#### ABOUT THIS EXERCISE:
The pictures stay out; all of the data is to be printed exactly.

--- DATA EXTRACT ---

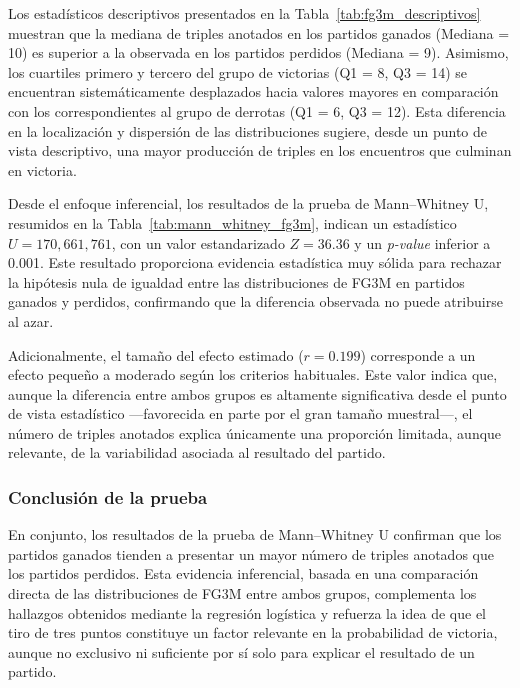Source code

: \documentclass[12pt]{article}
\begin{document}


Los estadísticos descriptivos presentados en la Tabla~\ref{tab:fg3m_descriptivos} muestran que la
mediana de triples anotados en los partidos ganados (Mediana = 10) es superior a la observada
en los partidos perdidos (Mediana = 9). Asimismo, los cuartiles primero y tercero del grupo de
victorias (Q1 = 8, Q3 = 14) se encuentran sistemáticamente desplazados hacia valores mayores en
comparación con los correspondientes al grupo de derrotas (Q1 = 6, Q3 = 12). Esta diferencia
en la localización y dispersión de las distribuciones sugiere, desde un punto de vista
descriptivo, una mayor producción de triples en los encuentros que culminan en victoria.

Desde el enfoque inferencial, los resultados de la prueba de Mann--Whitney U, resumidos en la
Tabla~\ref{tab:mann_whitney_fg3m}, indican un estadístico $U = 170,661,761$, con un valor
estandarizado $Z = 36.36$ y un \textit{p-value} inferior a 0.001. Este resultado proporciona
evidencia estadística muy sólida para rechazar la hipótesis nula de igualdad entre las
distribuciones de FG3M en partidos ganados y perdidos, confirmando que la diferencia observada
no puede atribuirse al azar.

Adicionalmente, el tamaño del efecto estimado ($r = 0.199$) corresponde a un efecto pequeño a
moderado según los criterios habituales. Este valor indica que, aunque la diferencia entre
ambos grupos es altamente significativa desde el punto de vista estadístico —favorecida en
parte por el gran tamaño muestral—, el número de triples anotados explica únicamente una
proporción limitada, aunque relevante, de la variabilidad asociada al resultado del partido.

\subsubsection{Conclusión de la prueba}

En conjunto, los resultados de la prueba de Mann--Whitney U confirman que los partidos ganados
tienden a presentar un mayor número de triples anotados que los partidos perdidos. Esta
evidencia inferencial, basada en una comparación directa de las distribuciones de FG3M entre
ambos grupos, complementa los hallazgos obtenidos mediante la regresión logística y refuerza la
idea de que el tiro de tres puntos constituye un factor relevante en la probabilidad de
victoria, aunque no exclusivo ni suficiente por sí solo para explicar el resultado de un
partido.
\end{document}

---

#### EXPECTED OUTPUT:
Source code

: \documentclass[12pt]{article}
\begin{document}


Los estadísticos descriptivos presentados en la Tabla~\ref{tab:fg3m_descriptivos} muestran que la
mediana de triples anotados en los partidos ganados (Mediana = 10) es superior a la observada
en los partidos perdidos (Mediana = 9). Asimismo, los cuartiles primero y tercero del grupo de
victorias (Q1 = 8, Q3 = 14) se encuentran sistemáticamente desplazados hacia valores mayores en
comparación con los correspondientes al grupo de derrotas (Q1 = 6, Q3 = 12). Esta diferencia
en la localización y dispersión de las distribuciones sugiere, desde un punto de vista
descriptivo, una mayor producción de triples en los encuentros que culminan en victoria.

Desde el enfoque inferencial, los resultados de la prueba de Mann--Whitney U, resumidos en la
Tabla~\ref{tab:mann_whitney_fg3m}, indican un estadístico $U = 170,661,761$, con un valor
estandarizado $Z = 36.36$ y un \textit{p-value} inferior a 0.001. Este resultado proporciona
evidencia estadística muy sólida para rechazar la hipótesis nula de igualdad entre las
distribuciones de FG3M en partidos ganados y perdidos, confirmando que la diferencia observada
no puede atribuirse al azar.

Adicionalmente, el tamaño del efecto estimado ($r = 0.199$) corresponde a un efecto pequeño a
moderado según los criterios habituales. Este valor indica que, aunque la diferencia entre
ambos grupos es altamente significativa desde el punto de vista estadístico —favorecida en
parte por el gran tamaño muestral—, el número de triples anotados explica únicamente una
proporción limitada, aunque relevante, de la variabilidad asociada al resultado del partido.

\subsubsection{Conclusión de la prueba}

En conjunto, los resultados de la prueba de Mann--Whitney U confirman que los partidos ganados
tienden a presentar un mayor número de triples anotados que los partidos perdidos. Esta
evidencia inferencial, basada en una comparación directa de las distribuciones de FG3M entre
ambos grupos, complementa los hallazgos obtenidos mediante la regresión logística y refuerza la
idea de que el tiro de tres puntos constituye un factor relevante en la probabilidad de
victoria, aunque no exclusivo ni suficiente por sí solo para explicar el resultado de un
partido.
\end{document}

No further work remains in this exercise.